- [What the task asks]
The required lines are those that contain "caption"; pull them out of the data and copy them.

- [Provided data]
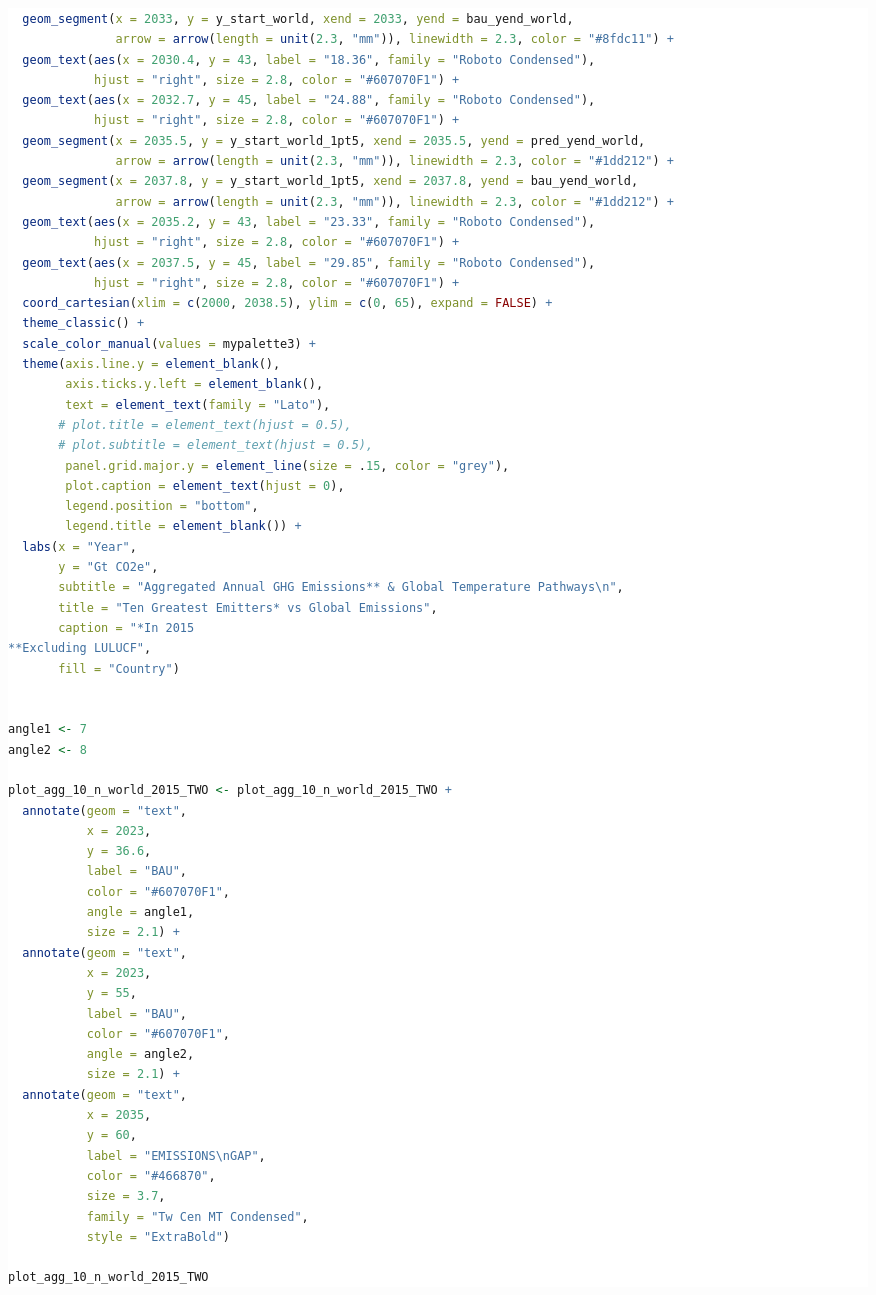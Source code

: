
 ``` r
  geom_segment(x = 2033, y = y_start_world, xend = 2033, yend = bau_yend_world, 
               arrow = arrow(length = unit(2.3, "mm")), linewidth = 2.3, color = "#8fdc11") +
  geom_text(aes(x = 2030.4, y = 43, label = "18.36", family = "Roboto Condensed"), 
            hjust = "right", size = 2.8, color = "#607070F1") +
  geom_text(aes(x = 2032.7, y = 45, label = "24.88", family = "Roboto Condensed"), 
            hjust = "right", size = 2.8, color = "#607070F1") +
  geom_segment(x = 2035.5, y = y_start_world_1pt5, xend = 2035.5, yend = pred_yend_world, 
               arrow = arrow(length = unit(2.3, "mm")), linewidth = 2.3, color = "#1dd212") +
  geom_segment(x = 2037.8, y = y_start_world_1pt5, xend = 2037.8, yend = bau_yend_world, 
               arrow = arrow(length = unit(2.3, "mm")), linewidth = 2.3, color = "#1dd212") + 
  geom_text(aes(x = 2035.2, y = 43, label = "23.33", family = "Roboto Condensed"), 
            hjust = "right", size = 2.8, color = "#607070F1") +
  geom_text(aes(x = 2037.5, y = 45, label = "29.85", family = "Roboto Condensed"), 
            hjust = "right", size = 2.8, color = "#607070F1") +
  coord_cartesian(xlim = c(2000, 2038.5), ylim = c(0, 65), expand = FALSE) +
  theme_classic() +
  scale_color_manual(values = mypalette3) +
  theme(axis.line.y = element_blank(),
        axis.ticks.y.left = element_blank(),
        text = element_text(family = "Lato"),
       # plot.title = element_text(hjust = 0.5),
       # plot.subtitle = element_text(hjust = 0.5),
        panel.grid.major.y = element_line(size = .15, color = "grey"),
        plot.caption = element_text(hjust = 0),
        legend.position = "bottom",
        legend.title = element_blank()) +
  labs(x = "Year",
       y = "Gt CO2e",
       subtitle = "Aggregated Annual GHG Emissions** & Global Temperature Pathways\n",
       title = "Ten Greatest Emitters* vs Global Emissions",
       caption = "*In 2015
**Excluding LULUCF",
       fill = "Country")


angle1 <- 7
angle2 <- 8

plot_agg_10_n_world_2015_TWO <- plot_agg_10_n_world_2015_TWO +
  annotate(geom = "text", 
           x = 2023, 
           y = 36.6, 
           label = "BAU", 
           color = "#607070F1", 
           angle = angle1,
           size = 2.1) +
  annotate(geom = "text", 
           x = 2023, 
           y = 55, 
           label = "BAU", 
           color = "#607070F1", 
           angle = angle2,
           size = 2.1) +
  annotate(geom = "text",
           x = 2035,
           y = 60,
           label = "EMISSIONS\nGAP",
           color = "#466870",
           size = 3.7,
           family = "Tw Cen MT Condensed",
           style = "ExtraBold")

plot_agg_10_n_world_2015_TWO
```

- [Result]
        plot.caption = element_text(hjust = 0),
       caption = "*In 2015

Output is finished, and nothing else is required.